Alphabet resembles nothing more than a multibillion-dollar “man cave”. There is a laptop in the corner, where the inhabitant does some work to make the rent. But then there’s all this, like, y’know, cool stuff littered around to play with.
At the risk of sounding like the genius who forecast a world demand for computers of five units, few of these investments are likely to pay off. The first reason is that many of the inventions are supposed to make money in the physical world, where the digital duo of Page and Brin are tourists. The second reason is the very coolness of the concepts. The failure rate for these has historically been high. Think of the Segway, relegated as a mode of transport to sightseers and accident-prone photographers. Think of amphibious automobiles.
Alphabet’s driverless cars are likely to be buyerless too, because of their perceived vulnerability to hacking. The market for BigDog, a slow, noisy, military robo-mule, looks limited to soldiers who don’t mind their enemies knowing they’re coming.
A counterblast to such naysaying comes from Saul Klein, a respected British serial entrepreneur and venture capitalist. He insists: “These businesses have become extremely valuable because of the drive and vision of the founders. It’s economically rational to retain them for value creation.”
Sir Martin Sorrell, the British entrepreneur who built a small company called Wire and Plastic Products into WPP, the world’s largest communications group, also admires the freedom the US market gives. There, founders may wield voting rights greater than their economic stake. Sir Martin says: “The geared voting structure is advantageous. It enables successful entrepreneurs to run companies more effectively.”
Disruption, he adds, “is Google’s business”. Disruption upsets incumbents, and a good thing too. But tech entrepreneurs and fans who have supped of their Californian Kool-Aid too easily demand special rights under that banner. Bruce Kogut, a professor at Columbia Business School in New York, sees this as a retread of the “Great Man” theory articulated by the 19th-century thinker Thomas Carlyle. Human progress, this proposes, depends on the efforts of a few brilliant individuals.

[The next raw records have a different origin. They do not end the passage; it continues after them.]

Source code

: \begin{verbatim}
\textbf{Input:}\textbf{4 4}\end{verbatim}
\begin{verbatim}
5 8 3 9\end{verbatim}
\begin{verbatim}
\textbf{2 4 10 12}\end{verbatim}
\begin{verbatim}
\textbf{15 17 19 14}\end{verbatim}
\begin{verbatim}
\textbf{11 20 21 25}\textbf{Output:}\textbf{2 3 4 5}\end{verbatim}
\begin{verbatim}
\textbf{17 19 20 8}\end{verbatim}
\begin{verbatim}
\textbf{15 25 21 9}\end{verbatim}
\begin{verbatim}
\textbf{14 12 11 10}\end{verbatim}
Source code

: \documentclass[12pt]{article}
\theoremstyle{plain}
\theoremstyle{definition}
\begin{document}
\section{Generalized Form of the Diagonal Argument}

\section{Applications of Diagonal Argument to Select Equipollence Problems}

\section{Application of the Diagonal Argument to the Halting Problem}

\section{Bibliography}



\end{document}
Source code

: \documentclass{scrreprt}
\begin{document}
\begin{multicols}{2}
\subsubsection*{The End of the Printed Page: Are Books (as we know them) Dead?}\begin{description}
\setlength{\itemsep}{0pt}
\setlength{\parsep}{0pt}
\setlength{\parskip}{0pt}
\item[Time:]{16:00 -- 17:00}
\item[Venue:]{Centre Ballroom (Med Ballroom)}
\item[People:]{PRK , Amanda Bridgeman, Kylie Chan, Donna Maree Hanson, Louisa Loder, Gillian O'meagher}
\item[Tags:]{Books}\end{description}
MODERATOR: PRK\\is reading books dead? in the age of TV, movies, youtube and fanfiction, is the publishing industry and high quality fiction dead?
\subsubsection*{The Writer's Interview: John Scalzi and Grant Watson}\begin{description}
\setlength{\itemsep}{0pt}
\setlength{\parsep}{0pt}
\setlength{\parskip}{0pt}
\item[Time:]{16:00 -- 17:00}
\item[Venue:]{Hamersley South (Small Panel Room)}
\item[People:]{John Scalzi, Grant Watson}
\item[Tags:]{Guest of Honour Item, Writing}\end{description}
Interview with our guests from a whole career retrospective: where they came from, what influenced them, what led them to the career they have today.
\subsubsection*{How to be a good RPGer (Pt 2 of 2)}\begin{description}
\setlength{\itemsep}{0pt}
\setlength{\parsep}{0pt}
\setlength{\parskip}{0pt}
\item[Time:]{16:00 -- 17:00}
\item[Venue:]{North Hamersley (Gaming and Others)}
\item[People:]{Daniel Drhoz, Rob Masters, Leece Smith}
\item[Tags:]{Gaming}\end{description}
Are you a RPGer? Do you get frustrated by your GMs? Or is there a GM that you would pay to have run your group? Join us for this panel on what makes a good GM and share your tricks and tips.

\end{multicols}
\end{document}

Online taxi group Uber waves the flag of disruption lustily in its battles with local regulators. In reality, it has combined genuine customer liberation with slaloming round local transport rules, some of which are there to protect the public.
Amazon is a superb online retailer. But complex tax strategies and tough employment policies account for at least some of its success.
Big tech groups are particularly prone to conflict with officialdom because their culture is imbued with the restless and sometimes aggressive character of their founders. Mr Klein says: “Conversations between grown-up institutions and these companies can be like a conversation between a five-year-old and a 50-year-old.” Incomprehension may be mutual.
Some have argued, after a New York Times exposé of workplace practices at Amazon, that it doesn’t matter if a company is seen as nasty or arrogant, or appears to be. They are wrong. If you are seen in that way, powerful people, particularly politicians, have an incentive to hurt you. It is bad business.
As the latest wave of US tech giants grows ever bigger, they need to learn to deploy the emollient, tactical culture of those stuffy multinationals headquartered in old cities such as New York and London. There is a reason for it.